··· TASK MATERIAL ···

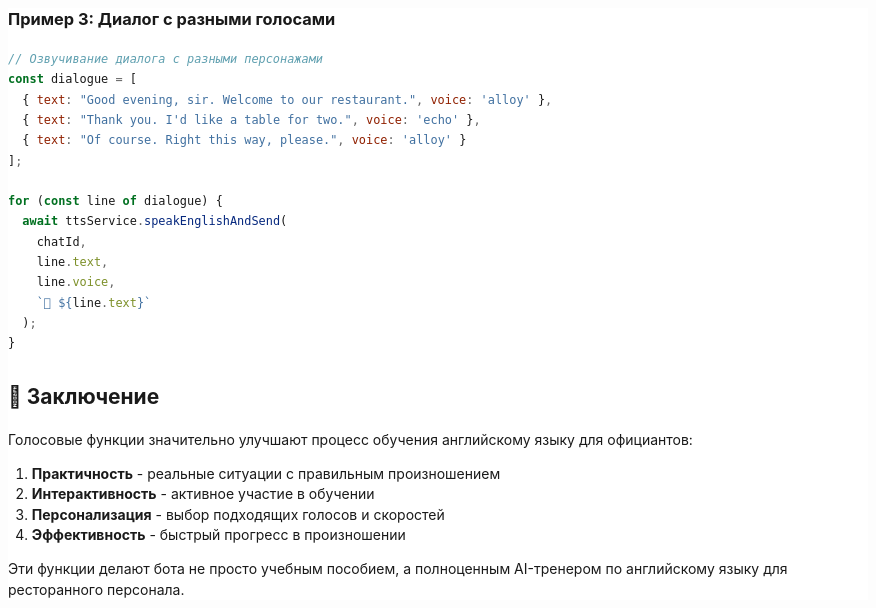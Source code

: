 ### Пример 3: Диалог с разными голосами
```javascript
// Озвучивание диалога с разными персонажами
const dialogue = [
  { text: "Good evening, sir. Welcome to our restaurant.", voice: 'alloy' },
  { text: "Thank you. I'd like a table for two.", voice: 'echo' },
  { text: "Of course. Right this way, please.", voice: 'alloy' }
];

for (const line of dialogue) {
  await ttsService.speakEnglishAndSend(
    chatId, 
    line.text, 
    line.voice, 
    `💬 ${line.text}`
  );
}
```

## 🎯 Заключение

Голосовые функции значительно улучшают процесс обучения английскому языку для официантов:

1. **Практичность** - реальные ситуации с правильным произношением
2. **Интерактивность** - активное участие в обучении
3. **Персонализация** - выбор подходящих голосов и скоростей
4. **Эффективность** - быстрый прогресс в произношении

Эти функции делают бота не просто учебным пособием, а полноценным AI-тренером по английскому языку для ресторанного персонала.
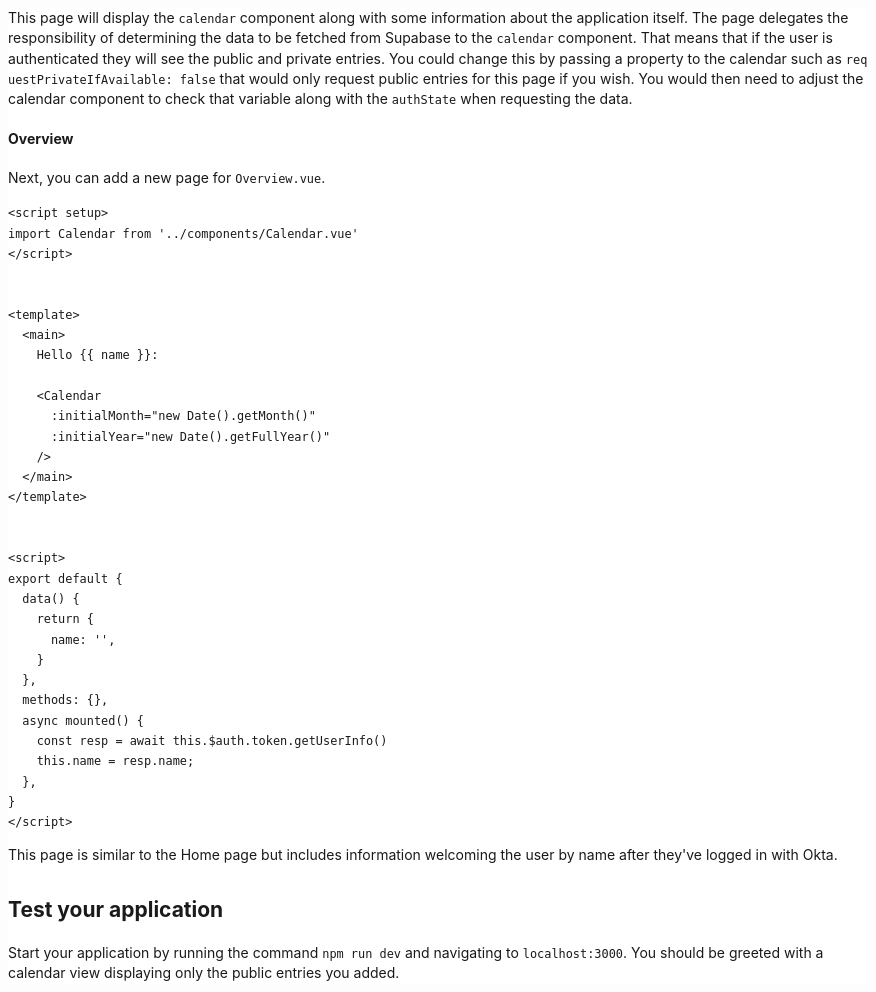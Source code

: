 This page will display the `calendar` component along with some information about the application itself. The page delegates the responsibility of determining the data to be fetched from Supabase to the `calendar` component. That means that if the user is authenticated they will see the public and private entries. You could change this by passing a property to the calendar such as `requestPrivateIfAvailable: false` that would only request public entries for this page if you wish. You would then need to adjust the calendar component to check that variable along with the `authState` when requesting the data.

#### Overview

Next, you can add a new page for `Overview.vue`.

```vue
<script setup>
import Calendar from '../components/Calendar.vue'
</script>


<template>
  <main>
    Hello {{ name }}:

    <Calendar
      :initialMonth="new Date().getMonth()"
      :initialYear="new Date().getFullYear()"
    />
  </main>
</template>


<script>
export default {
  data() {
    return {
      name: '',
    }
  },
  methods: {},
  async mounted() {
    const resp = await this.$auth.token.getUserInfo()
    this.name = resp.name;
  },
}
</script>
```

This page is similar to the Home page but includes information welcoming the user by name after they've logged in with Okta.

## Test your application

Start your application by running the command `npm run dev` and navigating to `localhost:3000`.  You should be greeted with a calendar view displaying only the public entries you added.
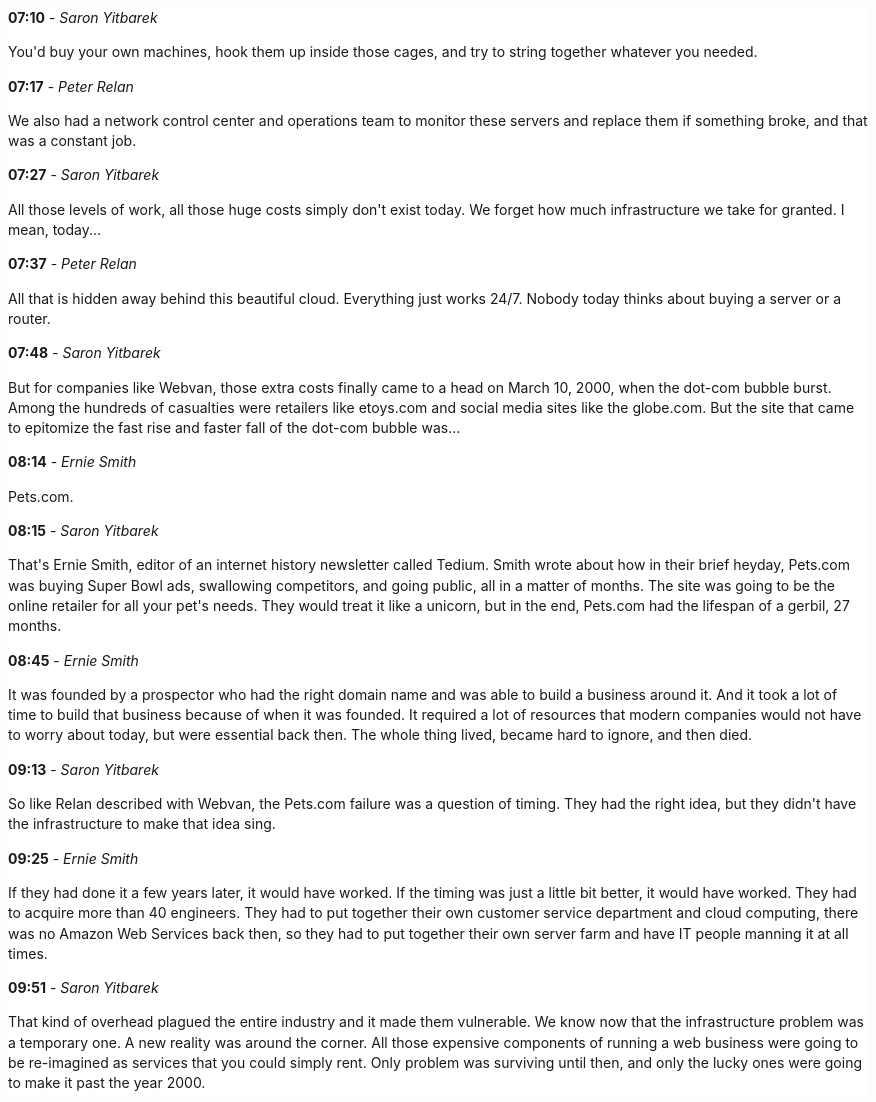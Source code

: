 **07:10** - _Saron Yitbarek_

You'd buy your own machines, hook them up inside those cages, and try to string together whatever you needed.

**07:17** - _Peter Relan_

We also had a network control center and operations team to monitor these servers and replace them if something broke, and that was a constant job.

**07:27** - _Saron Yitbarek_

All those levels of work, all those huge costs simply don't exist today. We forget how much infrastructure we take for granted. I mean, today...

**07:37** - _Peter Relan_

All that is hidden away behind this beautiful cloud. Everything just works 24/7. Nobody today thinks about buying a server or a router.

**07:48** - _Saron Yitbarek_

But for companies like Webvan, those extra costs finally came to a head on March 10, 2000, when the dot-com bubble burst. Among the hundreds of casualties were retailers like etoys.com and social media sites like the globe.com. But the site that came to epitomize the fast rise and faster fall of the dot-com bubble was...

**08:14** - _Ernie Smith_

Pets.com.

**08:15** - _Saron Yitbarek_

That's Ernie Smith, editor of an internet history newsletter called Tedium. Smith wrote about how in their brief heyday, Pets.com was buying Super Bowl ads, swallowing competitors, and going public, all in a matter of months. The site was going to be the online retailer for all your pet's needs. They would treat it like a unicorn, but in the end, Pets.com had the lifespan of a gerbil, 27 months.

**08:45** - _Ernie Smith_

It was founded by a prospector who had the right domain name and was able to build a business around it. And it took a lot of time to build that business because of when it was founded. It required a lot of resources that modern companies would not have to worry about today, but were essential back then. The whole thing lived, became hard to ignore, and then died.

**09:13** - _Saron Yitbarek_

So like Relan described with Webvan, the Pets.com failure was a question of timing. They had the right idea, but they didn't have the infrastructure to make that idea sing.

**09:25** - _Ernie Smith_

If they had done it a few years later, it would have worked. If the timing was just a little bit better, it would have worked. They had to acquire more than 40 engineers. They had to put together their own customer service department and cloud computing, there was no Amazon Web Services back then, so they had to put together their own server farm and have IT people manning it at all times.

**09:51** - _Saron Yitbarek_

That kind of overhead plagued the entire industry and it made them vulnerable. We know now that the infrastructure problem was a temporary one. A new reality was around the corner. All those expensive components of running a web business were going to be re-imagined as services that you could simply rent. Only problem was surviving until then, and only the lucky ones were going to make it past the year 2000.
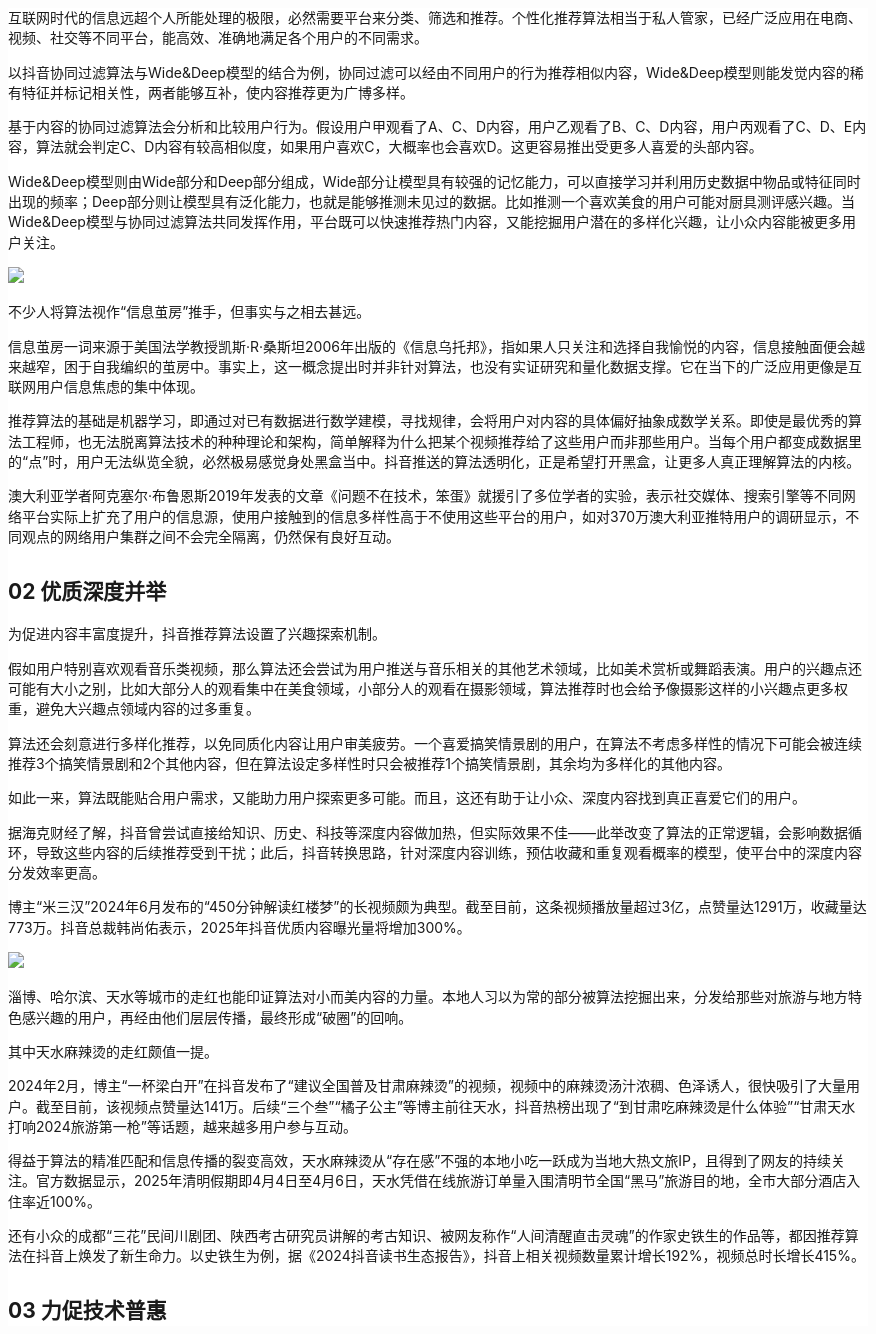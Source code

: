 互联网时代的信息远超个人所能处理的极限，必然需要平台来分类、筛选和推荐。个性化推荐算法相当于私人管家，已经广泛应用在电商、视频、社交等不同平台，能高效、准确地满足各个用户的不同需求。

以抖音协同过滤算法与Wide&Deep模型的结合为例，协同过滤可以经由不同用户的行为推荐相似内容，Wide&Deep模型则能发觉内容的稀有特征并标记相关性，两者能够互补，使内容推荐更为广博多样。

基于内容的协同过滤算法会分析和比较用户行为。假设用户甲观看了A、C、D内容，用户乙观看了B、C、D内容，用户丙观看了C、D、E内容，算法就会判定C、D内容有较高相似度，如果用户喜欢C，大概率也会喜欢D。这更容易推出受更多人喜爱的头部内容。

Wide&Deep模型则由Wide部分和Deep部分组成，Wide部分让模型具有较强的记忆能力，可以直接学习并利用历史数据中物品或特征同时出现的频率；Deep部分则让模型具有泛化能力，也就是能够推测未见过的数据。比如推测一个喜欢美食的用户可能对厨具测评感兴趣。当Wide&Deep模型与协同过滤算法共同发挥作用，平台既可以快速推荐热门内容，又能挖掘用户潜在的多样化兴趣，让小众内容能被更多用户关注。

![](https://image.woshipm.com/wp-files/2025/04/b7BfzYGIkuQ2TTMmqvrC.jpeg)

不少人将算法视作“信息茧房”推手，但事实与之相去甚远。

信息茧房一词来源于美国法学教授凯斯·R·桑斯坦2006年出版的《信息乌托邦》，指如果人只关注和选择自我愉悦的内容，信息接触面便会越来越窄，困于自我编织的茧房中。事实上，这一概念提出时并非针对算法，也没有实证研究和量化数据支撑。它在当下的广泛应用更像是互联网用户信息焦虑的集中体现。

推荐算法的基础是机器学习，即通过对已有数据进行数学建模，寻找规律，会将用户对内容的具体偏好抽象成数学关系。即使是最优秀的算法工程师，也无法脱离算法技术的种种理论和架构，简单解释为什么把某个视频推荐给了这些用户而非那些用户。当每个用户都变成数据里的“点”时，用户无法纵览全貌，必然极易感觉身处黑盒当中。抖音推送的算法透明化，正是希望打开黑盒，让更多人真正理解算法的内核。

澳大利亚学者阿克塞尔·布鲁恩斯2019年发表的文章《问题不在技术，笨蛋》就援引了多位学者的实验，表示社交媒体、搜索引擎等不同网络平台实际上扩充了用户的信息源，使用户接触到的信息多样性高于不使用这些平台的用户，如对370万澳大利亚推特用户的调研显示，不同观点的网络用户集群之间不会完全隔离，仍然保有良好互动。

## 02 优质深度并举

为促进内容丰富度提升，抖音推荐算法设置了兴趣探索机制。

假如用户特别喜欢观看音乐类视频，那么算法还会尝试为用户推送与音乐相关的其他艺术领域，比如美术赏析或舞蹈表演。用户的兴趣点还可能有大小之别，比如大部分人的观看集中在美食领域，小部分人的观看在摄影领域，算法推荐时也会给予像摄影这样的小兴趣点更多权重，避免大兴趣点领域内容的过多重复。

算法还会刻意进行多样化推荐，以免同质化内容让用户审美疲劳。一个喜爱搞笑情景剧的用户，在算法不考虑多样性的情况下可能会被连续推荐3个搞笑情景剧和2个其他内容，但在算法设定多样性时只会被推荐1个搞笑情景剧，其余均为多样化的其他内容。

如此一来，算法既能贴合用户需求，又能助力用户探索更多可能。而且，这还有助于让小众、深度内容找到真正喜爱它们的用户。

据海克财经了解，抖音曾尝试直接给知识、历史、科技等深度内容做加热，但实际效果不佳——此举改变了算法的正常逻辑，会影响数据循环，导致这些内容的后续推荐受到干扰；此后，抖音转换思路，针对深度内容训练，预估收藏和重复观看概率的模型，使平台中的深度内容分发效率更高。

博主“米三汉”2024年6月发布的“450分钟解读红楼梦”的长视频颇为典型。截至目前，这条视频播放量超过3亿，点赞量达1291万，收藏量达773万。抖音总裁韩尚佑表示，2025年抖音优质内容曝光量将增加300%。

![](https://image.woshipm.com/wp-files/2025/04/BDXjmUndPIQD6dUdVNsN.jpeg)

淄博、哈尔滨、天水等城市的走红也能印证算法对小而美内容的力量。本地人习以为常的部分被算法挖掘出来，分发给那些对旅游与地方特色感兴趣的用户，再经由他们层层传播，最终形成“破圈”的回响。

其中天水麻辣烫的走红颇值一提。

2024年2月，博主“一杯梁白开”在抖音发布了“建议全国普及甘肃麻辣烫”的视频，视频中的麻辣烫汤汁浓稠、色泽诱人，很快吸引了大量用户。截至目前，该视频点赞量达141万。后续“三个叁”“橘子公主”等博主前往天水，抖音热榜出现了“到甘肃吃麻辣烫是什么体验”“甘肃天水打响2024旅游第一枪”等话题，越来越多用户参与互动。

得益于算法的精准匹配和信息传播的裂变高效，天水麻辣烫从“存在感”不强的本地小吃一跃成为当地大热文旅IP，且得到了网友的持续关注。官方数据显示，2025年清明假期即4月4日至4月6日，天水凭借在线旅游订单量入围清明节全国“黑马”旅游目的地，全市大部分酒店入住率近100%。

还有小众的成都“三花”民间川剧团、陕西考古研究员讲解的考古知识、被网友称作“人间清醒直击灵魂”的作家史铁生的作品等，都因推荐算法在抖音上焕发了新生命力。以史铁生为例，据《2024抖音读书生态报告》，抖音上相关视频数量累计增长192%，视频总时长增长415%。

## 03 力促技术普惠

···

TASK REQUIREMENTS
Figure out how many lines above hold "Pets", then give that number alone.

SOLVED EXERCISE
3